WHAT THE TASK ASKS >> Return each line of the material below exactly. Begin at the first and end on the line with "As far as we".

DATASET RECORDS >>
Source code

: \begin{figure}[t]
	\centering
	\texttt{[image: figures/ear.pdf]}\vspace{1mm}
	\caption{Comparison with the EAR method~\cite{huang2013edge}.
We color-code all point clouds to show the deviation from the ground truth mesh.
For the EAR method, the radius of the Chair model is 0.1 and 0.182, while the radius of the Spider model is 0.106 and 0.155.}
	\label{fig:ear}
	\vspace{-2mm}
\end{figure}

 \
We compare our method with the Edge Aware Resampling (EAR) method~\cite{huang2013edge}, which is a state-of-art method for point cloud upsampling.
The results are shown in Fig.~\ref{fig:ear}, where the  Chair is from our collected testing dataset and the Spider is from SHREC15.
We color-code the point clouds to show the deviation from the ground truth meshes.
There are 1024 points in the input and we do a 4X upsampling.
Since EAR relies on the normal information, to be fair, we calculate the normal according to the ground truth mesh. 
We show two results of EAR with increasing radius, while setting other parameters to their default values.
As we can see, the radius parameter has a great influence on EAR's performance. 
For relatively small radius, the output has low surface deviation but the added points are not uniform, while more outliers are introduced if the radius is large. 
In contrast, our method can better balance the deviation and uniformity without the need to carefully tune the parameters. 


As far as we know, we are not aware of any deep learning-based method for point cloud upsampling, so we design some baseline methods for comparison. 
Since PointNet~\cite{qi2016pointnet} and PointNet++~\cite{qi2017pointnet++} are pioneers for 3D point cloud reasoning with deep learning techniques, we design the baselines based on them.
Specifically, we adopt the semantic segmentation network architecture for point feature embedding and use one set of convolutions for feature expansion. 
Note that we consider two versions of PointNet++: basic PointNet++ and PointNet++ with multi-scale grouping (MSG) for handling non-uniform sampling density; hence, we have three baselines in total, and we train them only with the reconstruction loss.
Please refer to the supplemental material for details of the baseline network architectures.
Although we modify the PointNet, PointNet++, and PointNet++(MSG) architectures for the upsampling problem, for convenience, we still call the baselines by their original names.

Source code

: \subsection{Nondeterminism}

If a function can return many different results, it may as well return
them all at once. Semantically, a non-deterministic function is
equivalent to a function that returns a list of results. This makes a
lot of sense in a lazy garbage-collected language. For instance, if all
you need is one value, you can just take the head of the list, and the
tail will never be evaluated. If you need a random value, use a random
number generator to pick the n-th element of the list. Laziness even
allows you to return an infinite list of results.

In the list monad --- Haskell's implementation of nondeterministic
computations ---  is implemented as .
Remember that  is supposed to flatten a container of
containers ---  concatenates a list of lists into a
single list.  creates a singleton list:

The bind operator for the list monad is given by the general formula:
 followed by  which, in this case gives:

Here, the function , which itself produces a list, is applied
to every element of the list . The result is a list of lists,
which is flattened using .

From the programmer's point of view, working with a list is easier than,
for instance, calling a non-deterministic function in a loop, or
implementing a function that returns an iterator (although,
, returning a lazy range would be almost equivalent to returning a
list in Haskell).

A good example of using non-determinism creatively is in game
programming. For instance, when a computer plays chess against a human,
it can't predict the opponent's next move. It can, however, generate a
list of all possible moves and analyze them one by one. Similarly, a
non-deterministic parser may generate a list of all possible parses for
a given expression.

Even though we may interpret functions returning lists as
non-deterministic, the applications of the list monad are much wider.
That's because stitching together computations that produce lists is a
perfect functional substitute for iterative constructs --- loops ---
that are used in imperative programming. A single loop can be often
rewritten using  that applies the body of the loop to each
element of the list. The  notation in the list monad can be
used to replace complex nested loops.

WRITTEN REPLY >>
Source code

: \begin{figure}[t]
	\centering
	\texttt{[image: figures/ear.pdf]}\vspace{1mm}
	\caption{Comparison with the EAR method~\cite{huang2013edge}.
We color-code all point clouds to show the deviation from the ground truth mesh.
For the EAR method, the radius of the Chair model is 0.1 and 0.182, while the radius of the Spider model is 0.106 and 0.155.}
	\label{fig:ear}
	\vspace{-2mm}
\end{figure}

 \
We compare our method with the Edge Aware Resampling (EAR) method~\cite{huang2013edge}, which is a state-of-art method for point cloud upsampling.
The results are shown in Fig.~\ref{fig:ear}, where the  Chair is from our collected testing dataset and the Spider is from SHREC15.
We color-code the point clouds to show the deviation from the ground truth meshes.
There are 1024 points in the input and we do a 4X upsampling.
Since EAR relies on the normal information, to be fair, we calculate the normal according to the ground truth mesh. 
We show two results of EAR with increasing radius, while setting other parameters to their default values.
As we can see, the radius parameter has a great influence on EAR's performance. 
For relatively small radius, the output has low surface deviation but the added points are not uniform, while more outliers are introduced if the radius is large. 
In contrast, our method can better balance the deviation and uniformity without the need to carefully tune the parameters. 


As far as we know, we are not aware of any deep learning-based method for point cloud upsampling, so we design some baseline methods for comparison. 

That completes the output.